Qualified and unemployed

An unemployed youth with his degree.

Nwabisa Pondoyi

4 September 2013

With almost 53% of its youth unable to find work, South Africa is facing one of the highest youth unemployment rates in the world, far higher than in comparable countries. While the International Labour Organisation (ILO) gives the youth unemployment rate as around 12% in sub-Saharan Africa and around 28% in North Africa, these high percentages are still far lower than they are in South Africa.

According to Statistics South Africa a tertiary education, in particular a university degree, increases the likelihood of finding employment.

StatsSA found that one in two of the 4,7 million persons unemployed in the second quarter of 2013 had not completed matric.The unemployment rate among graduates was 5,2%, and that of persons with other tertiary qualifications (diplomas or certificates) was 12,6%. In contrast, the rate was 30,3% among those without matric.

But a degree or diploma is not a golden ticket to getting a job and many graduates are unemployed.

Sibusiso Mahlangeni, an unemployed post-graduate, said: “Education has lost its value: you find uneducated people who earn more than people who are educated because they [the uneducated] have more experience. Not only that, you find that people who are not educated have jobs and the ones who are, are unemployed.”

During his State of the Nation Address in Cape Town last year, President Jacob Zuma said: “… the triple challenge of unemployment, poverty and inequality persists, despite the progress made. Africans, women and the youth continue to suffer most from this challenge.”

Finance Minister Pravin Gordhan in his budget speech in the National Assembly earlier this year, said the Treasury will go ahead with its stalled youth wage subsidy, having secured sufficient support from the rest of the government and other stakeholders.

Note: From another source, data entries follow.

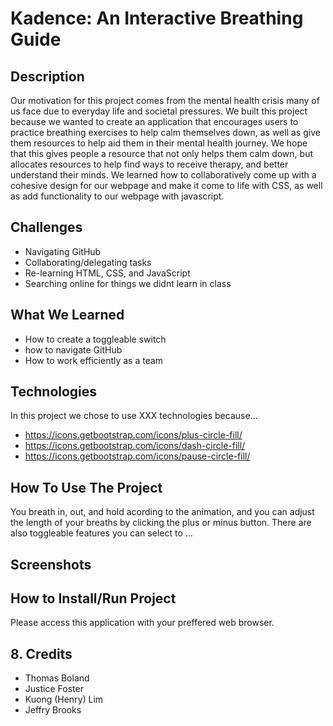 

# Kadence: An Interactive Breathing Guide

## Description
Our motivation for this project comes from the mental health crisis many of us face due to
everyday life and societal pressures. We built this project because we wanted to create an
application that encourages users to practice breathing exercises to help calm themselves
down, as well as give them resources to help aid them in their mental health journey.
We hope that this gives people a resource that not only helps them calm down, but allocates
resources to help find ways to receive therapy, and better understand their minds.
We learned how to collaboratively come up with a cohesive design for our webpage and make it
come to life with CSS, as well as add functionality to our webpage with javascript. 


## Challenges
- Navigating GitHub
- Collaborating/delegating tasks
- Re-learning HTML, CSS, and JavaScript 
- Searching online for things we didnt learn in class


## What We Learned 
- How to create a toggleable switch
- how to navigate GitHub
- How to work efficiently as a team 

## Technologies
In this project we chose to use XXX technologies because... 
- https://icons.getbootstrap.com/icons/plus-circle-fill/
- https://icons.getbootstrap.com/icons/dash-circle-fill/
- https://icons.getbootstrap.com/icons/pause-circle-fill/



## How To Use The Project
You breath in, out, and hold acording to the animation, and you can adjust the length of your breaths by clicking the plus or minus button. There are also toggleable features you can select to ... 


## Screenshots


## How to Install/Run Project 
Please access this application with your preffered web browser.


## 8. Credits
- Thomas Boland
- Justice Foster
- Kuong (Henry) Lim
- Jeffry Brooks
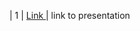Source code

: |  1  |  [Link ](https://1drv.ms/p/c/7595146469abcbdc/Ee-PokXpi0lOskRUcdC8i1sBOGN7UyB63g_fH4V0H0B4IQ?e=vvx28b)  |  link to presentation 

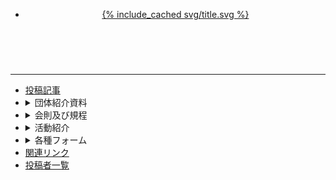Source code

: <div id="wrap">
<header class="header">
<nav class="navigation">
    <ul>
        <li><a href="{{ '/' | relative_url }}" class="logo">{% include_cached svg/title.svg %}</a></li>
    </ul>
</nav>
<div id="hamburger-button">
    <i class="fa-bars"></i>
</div>
</header>
<div id="hamburger-overlay"></div>
<nav id="hamburger-menu">
  <br />
  <div id="autocomplete"></div>
  <hr />
    <div class="doc-nav">
      <ul class="menu">
        <li><a href="/articles/">投稿記事</a>
      </li>
      <li><details><summary>団体紹介資料</summary>
        <ul>
          {% for item in site.documents %}
          {% unless item.unless %}
            <li><a href="{{ item.url }}">{{ item.title }}</a></li>
          {% endunless %}
          {% endfor %}
        </ul></details>
      </li>
      <li><details><summary>会則及び規程</summary>
        <ul>
          {% for item in site.rules %}
          {% unless item.unless %}
            <li><a href="{{ item.url }}">{{ item.title }}</a></li>
          {% endunless %}
          {% endfor %}
        </ul></details>
      </li>
      <li><details><summary>活動紹介</summary>
        <ul>
          {% for item in site.activities %}
          {% unless item.unless %}
            <li><a href="{{ item.url }}">{{ item.title }}</a></li>
          {% endunless %}
          {% endfor %}
        </ul></details>
      </li>
      <li><details><summary>各種フォーム</summary>
        <ul>
          {% for item in site.forms %}
          {% unless item.unless %}
            <li><a href="{{ item.url }}">{{ item.title }}</a></li>
          {% endunless %}
          {% endfor %}
        </ul></details>
      </li>
      <li><a href="/links/">関連リンク</a>
      </li>
      <li><a href="/authors/">投稿者一覧</a>
      </li>
    </ul>
  </div>
</nav>

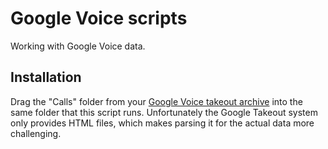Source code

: Google Voice scripts
==========

Working with Google Voice data.

## Installation

Drag the "Calls" folder from your [Google Voice takeout archive](https://www.google.com/settings/takeout) into the same folder that this script runs. Unfortunately the Google Takeout system only provides HTML files, which makes parsing it for the actual data more challenging.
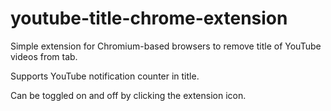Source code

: # youtube-title-chrome-extension

Simple extension for Chromium-based browsers to remove title of YouTube videos from tab.

Supports YouTube notification counter in title. 

Can be toggled on and off by clicking the extension icon.

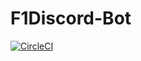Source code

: # F1Discord-Bot
[![CircleCI](https://dl.circleci.com/status-badge/img/gh/Loafabreadly/F1Discord-Bot/tree/master.svg?style=shield)](https://dl.circleci.com/status-badge/redirect/gh/Loafabreadly/F1Discord-Bot/tree/master)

“I acknowledge the government has tried combating unemployment by introducing internship programmes”, Mahlangeni said, “but what happens after the 12 month internship?”

According to the Western Cape government, the youth wage subsidy programme is aimed at providing unemployed youth, aged 18 to 35 years, with a Matric or equivalent qualification, the opportunity to engage in a six-month work experience programme.